**REQUIRED ACTION**
Work out how many lines in the data below include "Structure", then reply with that number only.

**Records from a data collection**
--- START ---
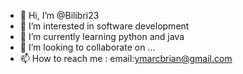 - 👋 Hi, I’m @Bilibri23
- 👀 I’m interested in software development 
- 🌱 I’m currently learning python and java
- 💞️ I’m looking to collaborate on ...
- 📫 How to reach me : email:ymarcbrian@gmail.com 

<!---
Bilibri23/Bilibri23 is a ✨ special ✨ repository because its `README.md` (this file) appears on your GitHub profile.
You can click the Preview link to take a look at your changes.
--->
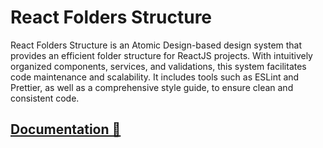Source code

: # React Folders Structure

React Folders Structure is an Atomic Design-based design system that provides an efficient folder structure for ReactJS projects. With intuitively organized components, services, and validations, this system facilitates code maintenance and scalability. It includes tools such as ESLint and Prettier, as well as a comprehensive style guide, to ensure clean and consistent code.

## [Documentation 📕](https://github.com/Kevinparra535/design-sytem-and-gitflow-javascript/wiki)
--- END ---
**RESPONSE TO THE EXERCISE**
2